Most Jobs Created Since 2005 Are Nontraditional

Graphic describing keywords associated with the gig economy.

Mark Warner/Flickr

From NBC News:

By Ben Popken

If you're wondering why it's so hard to find a steady 9-5 job, here's a really good reason.

The answer could be a dark lining to last week's silvery jobs report. Unemployment fell to 4.6 percent for November, the lowest since the financial crash of 2008. It's also within the range of what Fed policy makers call "full employment."

But a recently updated study by Harvard and Princeton economists shows that 94 percent of "net job growth" -- the number of jobs created minus the number of jobs lost -- from 2005-2015 was in "alternative work."

It's a big bucket that includes independent contractors, freelancers, temp agencies, on-call employees, and people who work for contract companies, like janitors.

Yes, the Uber-driving, on-demand cupcake delivery economy is part of it — but a small one, just 0.5 percent of 2015 employment.

"The bottom line is that the nature of work is changing," study co-author Alan B. Krueger, a Princeton professor of economics told NBC News. "The traditional 9-5 steady job still exists, but it's less common than it used to be." 

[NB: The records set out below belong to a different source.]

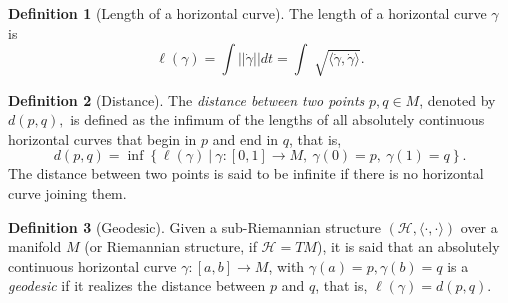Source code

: \documentclass [xcolor=svgnames, t] {beamer}
\theoremstyle{definition}
\newtheorem{df}{Definition}
\theoremstyle{plain}
\theoremstyle{remark}
\begin{document}
\begin{frame}
\begin{df}[Length of a horizontal curve]
	The length of a horizontal curve $ \gamma $ is	
	$$ \ell(\gamma)= \int || \dot{\gamma}|| dt = \int \sqrt[]{ \langle \dot{\gamma},\dot{\gamma} \rangle}.  $$ 
\end{df}
\begin{df}[Distance]\label{df:horizontal_distance}
	The \textit{distance between two points} $ p,q\in M $, denoted by $ d(p,q), $   is defined as the infimum of the lengths of all absolutely continuous horizontal curves that begin in $ p $ and end in $ q $, that is, 
$$ d(p,q) = \operatorname{inf} \left\{ \ell(\gamma) \ |\ \gamma:[0,1] \rightarrow {M},\ \gamma(0)=p, \ \gamma(1)=q \right\}. $$ 
The distance between two points is said to be infinite if there is no horizontal curve joining them.
\end{df}
\begin{df}[Geodesic]
	Given a sub-Riemannian structure $ (\mathcal{H}, \langle\cdot,\cdot\rangle) $ over a manifold $ M $  (or Riemannian structure, if $ \mathcal{H}=TM $), it is said that an absolutely continuous horizontal curve $ \gamma:  [a,b] \rightarrow M$, with $ \gamma(a)=p, \gamma(b)=q $ is a \textit{geodesic} if it realizes the distance between $ p $ and $ q $, that is,   
	$ \ell(\gamma)= d(p,q). $ 
\end{df}
\end{frame}
\end{document}
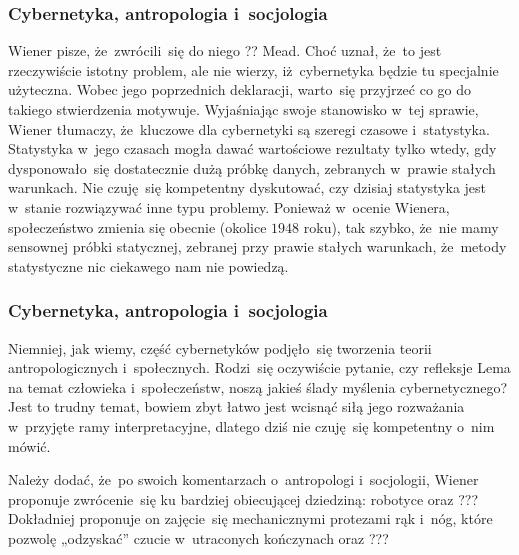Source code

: \documentclass[10pt,t]{beamer}
\begin{document}
\begin{frame}
  \frametitle{Cybernetyka, antropologia i~socjologia}


  Wiener pisze, że~zwrócili~się do niego ?? Mead. Choć uznał, że~to jest
  rzeczywiście istotny problem, ale nie wierzy, iż~cybernetyka będzie tu
  specjalnie użyteczna. Wobec jego poprzednich deklaracji, warto~się
  przyjrzeć co go do takiego stwierdzenia motywuje. Wyjaśniając swoje
  stanowisko w~tej sprawie, Wiener tłumaczy, że~kluczowe dla cybernetyki
  są szeregi czasowe i~statystyka. Statystyka w~jego czasach
  mogła dawać wartościowe rezultaty tylko wtedy, gdy dysponowało~się
  dostatecznie dużą próbkę danych, zebranych w~prawie stałych warunkach.
  Nie czuję~się kompetentny dyskutować, czy dzisiaj statystyka jest
  w~stanie rozwiązywać inne typu problemy. Ponieważ w~ocenie Wienera,
  społeczeństwo zmienia się obecnie (okolice $1948$ roku), tak szybko,
  że~nie mamy sensownej próbki statycznej, zebranej przy
  \alert{prawie stałych} warunkach, że~metody statystyczne nic ciekawego nam
  nie powiedzą.

\end{frame}





\begin{frame}
  \frametitle{Cybernetyka, antropologia i~socjologia}


  Niemniej, jak wiemy, część cybernetyków podjęło~się tworzenia teorii
  antropologicznych i~społecznych. Rodzi~się oczywiście pytanie, czy
  refleksje Lema na temat człowieka i~społeczeństw, noszą jakieś ślady
  myślenia cybernetycznego? Jest to trudny temat, bowiem zbyt łatwo jest
  wcisnąć siłą jego rozważania w~przyjęte ramy interpretacyjne, dlatego
  dziś nie czuję~się kompetentny o~nim mówić.

  Należy dodać, że~po swoich komentarzach o~antropologi i~socjologii,
  Wiener proponuje zwrócenie~się ku bardziej obiecującej dziedziną:
  robotyce oraz ???
  Dokładniej proponuje on zajęcie~się mechanicznymi protezami rąk i~nóg,
  które pozwolę „odzyskać” czucie w~utraconych kończynach oraz ???

\end{frame}
\end{document}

One aspect is that as companies have added back jobs that were cut, they want to have more flexibility. They staff up for specific projects and initiatives without bringing on board full-time workers — or having to pay for their health insurance.

They also have pushed on-demand scheduling for part-time employees who have to call in an hour or two ahead of time to find if they get to work that day. 

Ultimately, the new hiring architecture makes payroll more efficient for companies, but pushes burdens onto employees. They must deal with erratic income, childcare, and other scheduling issues. The practice has resulted in labor lawsuits alleging wage theft.

Obamacare and monitoring technology has made this kind of contingent workforce more possible and in some ways appealing as a lifestyle choice.

"The Katz and Krueger evidence is mixed on whether these workers would prefer full-time regular employment," said Harvard economics professor Gabriel Chodorow-Reich. "Some would, others are happy with their alternative arrangement."

However, for some of the nation's workforce, the choice is either an "elastic" job — or none at all. And while employment may be close to full, it's not necessarily as filling.